42
22 h 53, heure
locale
Baïji,
Irak
Westley tira Andy par le bras d’un geste brutal, le soulevant presque de terre. De l’autre main, Andy parvint à agripper l’arrière du camion. Westley attrapa son T-shirt dégoulinant de sueur, et hissa Andy sur le plateau où il se retrouva allongé sur le dos, les yeux rivés aux nuages éclairés par la lune.
Dans un craquement et un grincement de métal usé, le camion passa enfin la troisième et s’élança. Westley hurlait au lieutenant Carter de se dépêcher. Le camion ne ralentirait plus pour lui.
Andy se redressa et regarda le jeune officier qui courait avec peine dans le sillage du véhicule. À une centaine de mètres derrière lui, la foule les poursuivait encore, furieuse.
« Allez, bougez-vous, lieutenant ! » s’écria-t-il.
Le lieutenant Carter jeta son casque et son fusil, et martela le sol de ses bottes, le visage contracté sous l’effort. Ses bras fendaient l’air et, au grand étonnement d’Andy, il prit de la vitesse et commença à se rapprocher du camion. Andy descendit sur le pare-chocs arrière aux côtés de Westley, le bras tendu. Carter était si épuisé qu’il aurait besoin de deux hommes pour le tirer à bord, il n’aurait plus la force de se hisser tout seul. Quand ils l’attraperaient, il serait un véritable poids mort.
« Allez ! cria Andy. Vous y êtes presque ! »

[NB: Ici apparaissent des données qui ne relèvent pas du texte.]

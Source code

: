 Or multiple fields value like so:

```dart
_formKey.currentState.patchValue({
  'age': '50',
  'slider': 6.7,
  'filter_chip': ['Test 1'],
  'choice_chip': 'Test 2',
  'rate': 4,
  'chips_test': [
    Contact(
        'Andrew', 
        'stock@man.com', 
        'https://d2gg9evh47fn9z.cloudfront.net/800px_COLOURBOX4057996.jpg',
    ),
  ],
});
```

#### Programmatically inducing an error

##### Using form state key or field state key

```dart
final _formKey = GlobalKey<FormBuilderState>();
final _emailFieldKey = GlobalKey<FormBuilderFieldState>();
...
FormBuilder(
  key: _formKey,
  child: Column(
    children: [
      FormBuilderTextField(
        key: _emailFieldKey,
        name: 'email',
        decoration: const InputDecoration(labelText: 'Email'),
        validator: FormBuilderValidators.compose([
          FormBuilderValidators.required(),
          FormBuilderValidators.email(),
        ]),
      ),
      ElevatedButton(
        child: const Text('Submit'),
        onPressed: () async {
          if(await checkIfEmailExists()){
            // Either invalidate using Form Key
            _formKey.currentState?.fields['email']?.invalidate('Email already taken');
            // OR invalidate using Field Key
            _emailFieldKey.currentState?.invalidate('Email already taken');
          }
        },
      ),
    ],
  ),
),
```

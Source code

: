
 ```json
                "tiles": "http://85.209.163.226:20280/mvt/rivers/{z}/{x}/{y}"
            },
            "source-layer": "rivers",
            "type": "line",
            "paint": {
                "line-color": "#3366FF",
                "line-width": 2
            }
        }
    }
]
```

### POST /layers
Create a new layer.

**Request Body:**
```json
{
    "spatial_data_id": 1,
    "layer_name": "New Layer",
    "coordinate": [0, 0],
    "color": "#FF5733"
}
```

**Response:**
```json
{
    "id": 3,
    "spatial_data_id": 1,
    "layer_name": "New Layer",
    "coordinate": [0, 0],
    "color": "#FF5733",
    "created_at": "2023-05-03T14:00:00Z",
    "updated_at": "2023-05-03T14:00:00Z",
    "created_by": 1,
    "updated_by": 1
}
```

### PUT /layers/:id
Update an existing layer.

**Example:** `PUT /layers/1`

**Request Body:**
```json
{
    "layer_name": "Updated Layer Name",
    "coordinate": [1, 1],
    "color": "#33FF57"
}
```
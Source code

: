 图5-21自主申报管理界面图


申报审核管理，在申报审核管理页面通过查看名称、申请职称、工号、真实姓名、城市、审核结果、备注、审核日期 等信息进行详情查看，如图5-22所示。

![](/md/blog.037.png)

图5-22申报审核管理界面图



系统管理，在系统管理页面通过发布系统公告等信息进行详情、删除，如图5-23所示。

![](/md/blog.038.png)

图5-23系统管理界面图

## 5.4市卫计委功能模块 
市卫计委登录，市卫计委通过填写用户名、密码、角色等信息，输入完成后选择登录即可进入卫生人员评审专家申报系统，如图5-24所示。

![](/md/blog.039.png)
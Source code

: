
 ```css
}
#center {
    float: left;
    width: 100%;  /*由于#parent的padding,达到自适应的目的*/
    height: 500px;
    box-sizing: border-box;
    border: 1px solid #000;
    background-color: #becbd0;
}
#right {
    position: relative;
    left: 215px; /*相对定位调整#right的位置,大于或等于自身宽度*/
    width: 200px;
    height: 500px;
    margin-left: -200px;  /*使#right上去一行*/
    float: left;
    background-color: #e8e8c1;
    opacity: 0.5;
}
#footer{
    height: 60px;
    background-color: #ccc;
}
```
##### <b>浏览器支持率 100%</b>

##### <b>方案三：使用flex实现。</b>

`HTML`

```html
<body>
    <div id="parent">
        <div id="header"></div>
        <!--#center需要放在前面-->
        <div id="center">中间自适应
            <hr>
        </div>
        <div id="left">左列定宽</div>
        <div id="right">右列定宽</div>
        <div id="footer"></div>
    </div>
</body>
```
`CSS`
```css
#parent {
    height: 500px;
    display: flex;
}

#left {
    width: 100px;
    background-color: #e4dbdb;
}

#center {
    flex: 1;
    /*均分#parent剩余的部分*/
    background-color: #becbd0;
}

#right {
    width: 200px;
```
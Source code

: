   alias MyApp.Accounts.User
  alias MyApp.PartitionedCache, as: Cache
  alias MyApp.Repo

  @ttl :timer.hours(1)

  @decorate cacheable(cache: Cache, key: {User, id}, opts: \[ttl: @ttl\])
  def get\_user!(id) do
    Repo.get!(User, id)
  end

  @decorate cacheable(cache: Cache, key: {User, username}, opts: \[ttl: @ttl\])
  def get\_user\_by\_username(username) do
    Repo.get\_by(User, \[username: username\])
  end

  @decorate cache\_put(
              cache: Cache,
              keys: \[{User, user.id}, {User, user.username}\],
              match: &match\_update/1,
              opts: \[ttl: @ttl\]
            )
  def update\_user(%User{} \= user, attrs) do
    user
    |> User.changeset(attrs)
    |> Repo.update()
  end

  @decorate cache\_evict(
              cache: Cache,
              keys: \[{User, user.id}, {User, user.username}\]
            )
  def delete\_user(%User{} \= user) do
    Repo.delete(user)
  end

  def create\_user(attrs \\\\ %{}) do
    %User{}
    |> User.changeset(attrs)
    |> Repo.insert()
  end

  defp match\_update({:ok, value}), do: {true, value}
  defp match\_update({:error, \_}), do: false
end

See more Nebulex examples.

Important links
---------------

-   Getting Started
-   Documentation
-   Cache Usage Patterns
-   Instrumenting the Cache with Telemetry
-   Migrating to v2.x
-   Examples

Carter accéléra encore et leva la main vers eux, ses doigts frôlant ceux d’Andy.
Une explosion écarlate jaillit de son torse. Le jeune homme trébucha et chuta.
« Non ! »
Carter sembla rétrécir alors que le camion continuait sa course en brinquebalant, l’abandonnant derrière lui. Il était touché. Andy le vit se remettre sur pied, comme ivre, les mains pressées contre sa poitrine. C’était terminé. Il le voyait à son visage. La blessure paraissait grave.
« Oh, merde ! Oh, merde ! Putain, il est mort. »
Carter tomba à genoux, mais garda la tête haute. Andy savait que la foule arriverait sur lui bien avant que sa blessure ait eu raison de lui.
« Putain, c’est la merde », grogna Westley.
Andy se redressa et attrapa un SA80 à l’arrière du camion. Il se cala tant bien que mal malgré les secousses alors qu’ils traversaient le pont.
«Qu’est-ce que vous… » eut à peine le temps de dire Westley alors qu’Andy vidait le chargeur.
La terre gicla autour de Carter. La plupart de ses balles manquèrent leur cible mais deux d’entre elles atteignirent Carter et l’abattirent. Au grand soulagement d’Andy, il semblait étendu à terre, sans vie.
L’un des soldats à l’avant du camion cria : « Accrochez-vous ! Barrage ! » Quelques secondes plus tard, le camion s’écrasait contre la carcasse calcinée d’une petite voiture, l’écartant sans difficulté dans un nuage d’étincelles, de suie, de fumée et de peinture brûlée.
Leur véhicule rugit en passant devant des miliciens qui plongèrent tous à l’abri du camion en mouvement et du châssis de la voiture. Ils traversèrent le pont dans un grondement de ferraille et Andy observa le barrage, la ville sombre et immobile, et la foule enragée qui rapetissaient derrière eux. La dernière chose qu’il distingua à travers le viseur infrarouge fut la masse de gens rassemblés autour du cadavre de Carter, leurs silhouettes se découpant contre le feu lointain.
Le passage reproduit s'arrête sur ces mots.